NanoGPT Slowrun: Language Modeling with Limited Data, Infinite Compute

94 points - today at 5:56 PM

Source
  • linolevan

    today at 10:23 PM

    There was this very interesting paper out of Stanford this last September about pretraining under the unlimited compute but limited data paradigm[0]. Pretty much exactly the same thing but with ~200M training tokens instead.

    [0] https://www.alphaxiv.org/abs/2509.14786

      • sdpmas

        today at 10:33 PM

        yeah, we do incorporate some of the findings from the paper in our repo! like aggressive regularization and ensembling.

    • kseniamorph

      today at 9:08 PM

      Curious about the baseline choice. modded-nanogpt was optimized for wall-clock speed, not data efficiency, so it seems like an unusual reference point for this kind of benchmark. Why not vanilla NanoGPT?

        • timshel1

          today at 10:09 PM

          Modded-nanogpt is also much more data efficient than vanilla napogpt, even if some of the individual optimizations trade off higher throughput for worse data efficiency.

            • sdpmas

              today at 10:32 PM

              yes, agreed, modded-nanogpt is already a data-efficient variant of original nanogpt. just that the kinds of algorithms it allows are somewhat constrained because it optimizes for wall clock time.

      • archermarks

        today at 7:23 PM

        Very cool idea. Interested to see how this progresses. One question: how worried are you about over-training on this particular dataset? i.e. instead of generalizing you lean more toward memorization? Obviously you leave out a validation set but since you're meta-optimizing the model itself by its performance on the validation dataset you're still at risk of over-fitting.

          • sdpmas

            today at 7:31 PM

            yes, good point. right now, it's somewhat hard to overfit because the meta-optimization extracts tiny bits of information. but over time, we will switch the validation set to some other random subset of the FineWeb or even entirely OOD datasets!

        • lzaborowski

          today at 7:52 PM

          I like the idea of flipping the constraint.
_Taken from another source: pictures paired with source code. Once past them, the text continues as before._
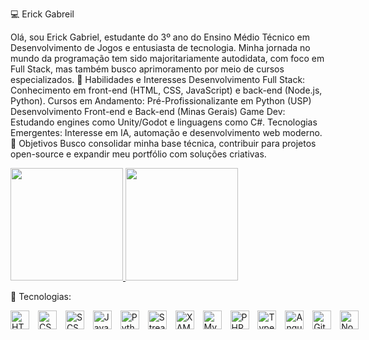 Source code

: 💻 Erick Gabreil

 Olá, sou Erick Gabriel, estudante do 3º ano do Ensino Médio Técnico em Desenvolvimento de Jogos e entusiasta de tecnologia. Minha jornada no mundo da programação tem sido majoritariamente autodidata, com foco em Full Stack, mas também busco aprimoramento por meio de cursos especializados.
🚀 Habilidades e Interesses
Desenvolvimento Full Stack: Conhecimento em front-end (HTML, CSS, JavaScript) e back-end (Node.js, Python).
Cursos em Andamento:
Pré-Profissionalizante em Python (USP)
Desenvolvimento Front-end e Back-end (Minas Gerais)
Game Dev: Estudando engines como Unity/Godot e linguagens como C#.
Tecnologias Emergentes: Interesse em IA, automação e desenvolvimento web moderno.
🌱 Objetivos
Busco consolidar minha base técnica, contribuir para projetos open-source e expandir meu portfólio com soluções criativas.

<div>
  <a href="https://github.com/Erick200723">
    <img height="180em" src="https://github-readme-stats.vercel.app/api?username=Erick200723&show_icons=true&theme=dracula&include_all_commits=true&count_private=true"/>
    <img height="180em" src="https://github-readme-stats.vercel.app/api/top-langs?username=Erick200723&locale=pt-br&theme=dark&layout=compact&custom_title=Tecnologias&langs_count=8"/>
  </a>
</div>

🤖 Tecnologias:
<p style="min-width: max-content">
  <!-- HTML -->
  <img
    alt="HTML"
    title="HTML"
    width="30px"
    style="margin-right: 10px;"
    src="https://cdn.jsdelivr.net/gh/devicons/devicon@latest/icons/html5/html5-original.svg"
  />
  <!-- CSS -->
  <img
    alt="CSS"
    title="CSS"
    width="30px"
    style="margin-right: 10px;"
    src="https://cdn.jsdelivr.net/gh/devicons/devicon@latest/icons/css3/css3-original.svg"
  />
  <!-- SCSS/SASS -->
  <img
    alt="SCSS"
    title="SCSS"
    width="30px"
    style="margin-right: 10px;"
    src="https://cdn.jsdelivr.net/gh/devicons/devicon@latest/icons/sass/sass-original.svg"
  />
  <!-- JavaScript -->
  <img
    alt="JavaScript"
    title="JavaScript"
    width="30px"
    style="margin-right: 10px;"
    src="https://cdn.jsdelivr.net/gh/devicons/devicon@latest/icons/javascript/javascript-original.svg"
  />
  <!-- Python -->
  <img
    alt="Python"
    title="Python"
    width="30px"
    style="margin-right: 10px;"
    src="https://cdn.jsdelivr.net/gh/devicons/devicon@latest/icons/python/python-original.svg"
  />
  <!-- Streamlit -->
  <img
    alt="Streamlit"
    title="Streamlit"
    width="30px"
    style="margin-right: 10px;"
    src="https://cdn.jsdelivr.net/gh/devicons/devicon@latest/icons/streamlit/streamlit-original.svg"
  />
  <!-- XAMPP (Apache + MySQL + PHP) -->
  <img
    alt="XAMPP"
    title="XAMPP"
    width="30px"
    style="margin-right: 10px;"
    src="https://cdn.jsdelivr.net/gh/devicons/devicon@latest/icons/apache/apache-original.svg"
  />
  <img
    alt="MySQL"
    title="MySQL"
    width="30px"
    style="margin-right: 10px;"
    src="https://cdn.jsdelivr.net/gh/devicons/devicon@latest/icons/mysql/mysql-original.svg"
  />
  <img
    alt="PHP"
    title="PHP"
    width="30px"
    style="margin-right: 10px;"
    src="https://cdn.jsdelivr.net/gh/devicons/devicon@latest/icons/php/php-original.svg"
  />
  <!-- TypeScript -->
  <img
    alt="TypeScript"
    title="TypeScript"
    width="30px"
    style="margin-right: 10px;"
    src="https://cdn.jsdelivr.net/gh/devicons/devicon@latest/icons/typescript/typescript-original.svg"
  />
  <!-- Angular -->
  <img
    alt="Angular"
    title="Angular"
    width="30px"
    style="margin-right: 10px;"
    src="https://cdn.jsdelivr.net/gh/devicons/devicon@latest/icons/angularjs/angularjs-original.svg"
  />
  <!-- Git -->
  <img
    alt="Git"
    title="Git"
    width="30px"
    style="margin-right: 10px;"
    src="https://cdn.jsdelivr.net/gh/devicons/devicon@latest/icons/git/git-original.svg"
  />
  <!-- Node.js -->
  <img
    alt="Node.js"
    title="Node.js"
    width="30px"
    style="margin-right: 10px;"
    src="https://cdn.jsdelivr.net/gh/devicons/devicon@latest/icons/nodejs/nodejs-original.svg"
  />
</p>
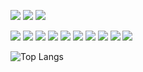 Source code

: ![](https://img.shields.io/badge/Windows-10-2376bc?style=flat-square&logo=windows&logoColor=ffffff)
![](https://img.shields.io/badge/Browser-Firefox-FF7139?style=flat-square&logo=firefox&logoColor=ffffff)
![](https://img.shields.io/badge/IDE-Visual%20Studio%20Code-007ACC?style=flat-square&logo=Visual-Studio-Code&logoColor=ffffff)

![](https://img.shields.io/badge/-JavaScript-f7e018?style=flat-square&logo=javascript&logoColor=white)
![](https://img.shields.io/badge/Typescript-007ACC?style=flat-square&logo=TypeScript&logoColor=ffffff)
![](https://img.shields.io/badge/-Node.js-43853d?style=flat-square&logo=node.js&logoColor=ffffff)
![](https://img.shields.io/badge/-React-61dafb?style=flat-square&logo=react&logoColor=ffffff)
![](https://img.shields.io/badge/-Webpack-8dd6f9?style=flat-square&logo=webpack&logoColor=white)
![](https://img.shields.io/badge/-CSS-1572B6?style=flat-square&logo=css3&logoColor=white)
![](https://img.shields.io/badge/-Sass-cc6699?style=flat-square&logo=sass&logoColor=white)
![](https://img.shields.io/badge/-NPM-cb3837?style=flat-square&logo=npm&logoColor=white)
![](https://img.shields.io/badge/-Git-f05032?style=flat-square&logo=git&logoColor=white)
![](https://img.shields.io/badge/-Nginx-269539?style=flat-square&logo=nginx&logoColor=ffffff)

![Top Langs](https://github-readme-stats.vercel.app/api/top-langs/?username=dxleted&layout=compact&theme=tokyonight&exclude_repo=lolstats-graduation-project,infkit_client&hide=Dockerfile,EJS)
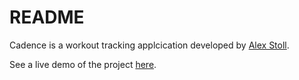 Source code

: # README

Cadence is a workout tracking applcication developed by [Alex Stoll](www.alexstoll.work).

See a live demo of the project [here](heroku.com).
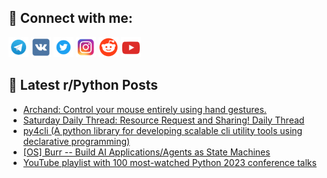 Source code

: ## 🔎 Connect with me:
[<img src="https://github.com/bullbesh/bullbesh/blob/main/images/Telegram.png" width="32" height="32" />](https://t.me/bullbesh)
[<img src="https://github.com/bullbesh/bullbesh/blob/main/images/VK.png" width="32" height="32" />](https://vk.com/bullbesh)
[<img src="https://github.com/bullbesh/bullbesh/blob/main/images/Twitter.png" width="32" height="32" />](https://twitter.com/bullbesh1)
[<img src="https://github.com/bullbesh/bullbesh/blob/main/images/Instagram.png" width="32" height="32" />](https://www.instagram.com/bullbesh)
[<img src="https://github.com/bullbesh/bullbesh/blob/main/images/Reddit.png" width="32" height="32" />](https://www.reddit.com/user/bullbesh)
[<img src="https://github.com/bullbesh/bullbesh/blob/main/images/YouTube.png" width="32" height="32" />](https://www.youtube.com/channel/UCtfjRs6uzgq5mfm8S06WTcg)

## 📕 Latest r/Python Posts
<!-- BLOG-POST-LIST:START -->
- [Archand: Control your mouse entirely using hand gestures.](https://www.reddit.com/r/Python/comments/1db05gm/archand_control_your_mouse_entirely_using_hand/)
- [Saturday Daily Thread: Resource Request and Sharing! Daily Thread](https://www.reddit.com/r/Python/comments/1dapn6d/saturday_daily_thread_resource_request_and/)
- [py4cli &lpar;A python library for developing scalable cli utility tools using declarative programming&rpar;](https://www.reddit.com/r/Python/comments/1dahhdx/py4cli_a_python_library_for_developing_scalable/)
- [[OS] Burr -- Build AI Applications/Agents as State Machines](https://www.reddit.com/r/Python/comments/1dagf30/os_burr_build_ai_applicationsagents_as_state/)
- [YouTube playlist with 100 most-watched Python 2023 conference talks](https://www.reddit.com/r/Python/comments/1dab3m7/youtube_playlist_with_100_mostwatched_python_2023/)
<!-- BLOG-POST-LIST:END -->
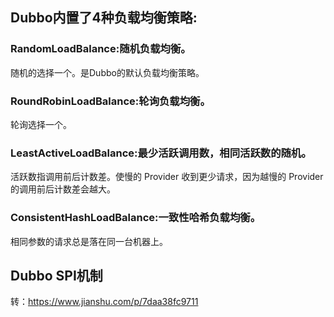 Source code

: ## Dubbo内置了4种负载均衡策略:

### RandomLoadBalance:随机负载均衡。

随机的选择一个。是Dubbo的默认负载均衡策略。

### RoundRobinLoadBalance:轮询负载均衡。

轮询选择一个。

### LeastActiveLoadBalance:最少活跃调用数，相同活跃数的随机。

活跃数指调用前后计数差。使慢的 Provider 收到更少请求，因为越慢的 Provider 的调用前后计数差会越大。

### ConsistentHashLoadBalance:一致性哈希负载均衡。

相同参数的请求总是落在同一台机器上。

## Dubbo SPI机制
转：https://www.jianshu.com/p/7daa38fc9711

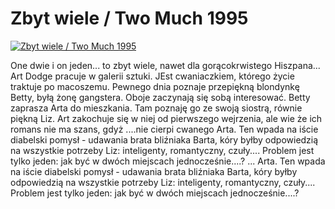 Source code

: Zbyt wiele / Two Much 1995 
=============
[![Zbyt wiele / Two Much 1995 ](http://vidos.pl/images/player.gif)](http://vidos.pl/zbyt-wiele-two-much-1995)

 One dwie i on jeden... to zbyt wiele, nawet dla gorącokrwistego Hiszpana... Art Dodge pracuje w galerii sztuki. JEst cwaniaczkiem, którego życie traktuje po macoszemu. Pewnego dnia poznaje przepiękną blondynkę Betty, byłą żonę gangstera. Oboje zaczynają się sobą interesować. Betty zaprasza Arta do mieszkania. Tam poznaję go ze swoją siostrą, równie piękną Liz. Art zakochuje się w niej od pierwszego wejrzenia, ale wie że ich romans nie ma szans, gdyż ....nie cierpi cwanego Arta. Ten wpada na iście diabelski pomysł - udawania brata bliźniaka Barta, kóry byłby odpowiedzią na wszystkie potrzeby Liz: inteligenty, romantyczny, czuły.... Problem jest tylko jeden: jak być w dwóch miejscach jednocześnie....?   ... Arta. Ten wpada na iście diabelski pomysł - udawania brata bliźniaka Barta, kóry byłby odpowiedzią na wszystkie potrzeby Liz: inteligenty, romantyczny, czuły.... Problem jest tylko jeden: jak być w dwóch miejscach jednocześnie....?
Most ML benchmarks assume unlimited data and limited compute, so people optimize for speed.

          If high-quality training data becomes the real bottleneck, then the interesting question is how much signal you can extract from the same dataset when compute is cheap.

          • suddenlybananas

            today at 6:43 PM

            Reminds me a fair bit of the BabyLM challenge. It would be good to give them a shout-out and see how this challenge differs.

              • sdpmas

                today at 6:59 PM

                hey, it's Samip (behind the Slowrun repo). yeah that's a fair point, we will mention them in the blog. but there are a couple of major differences: 1. our emphasis is on using more compute to get better data efficiency. this is important because there are lots of hacky chances that will get lower loss, but when compared to general methods that leverage a lot of compute, they don't do so well. and you can already see how this emphasis on compute leads to different methods to BabyLM! 2. our reasoning behind the repo is not anything to do with how much data a child sees. and our dataset is not tailored towards that either. it's simple pretraining on random subset of the internet. we know there are better training algorithms that get lower loss on that data, and we are finding those.

                  • soraki_soladead

                    today at 7:04 PM

                    also, BabyLM is more of a conference track / workshop than an open-repo competition which creates a different vibe

            • navvyeanand

              today at 7:59 PM

              Amazing job!

              • riajain2525

                today at 8:34 PM

                Super cool!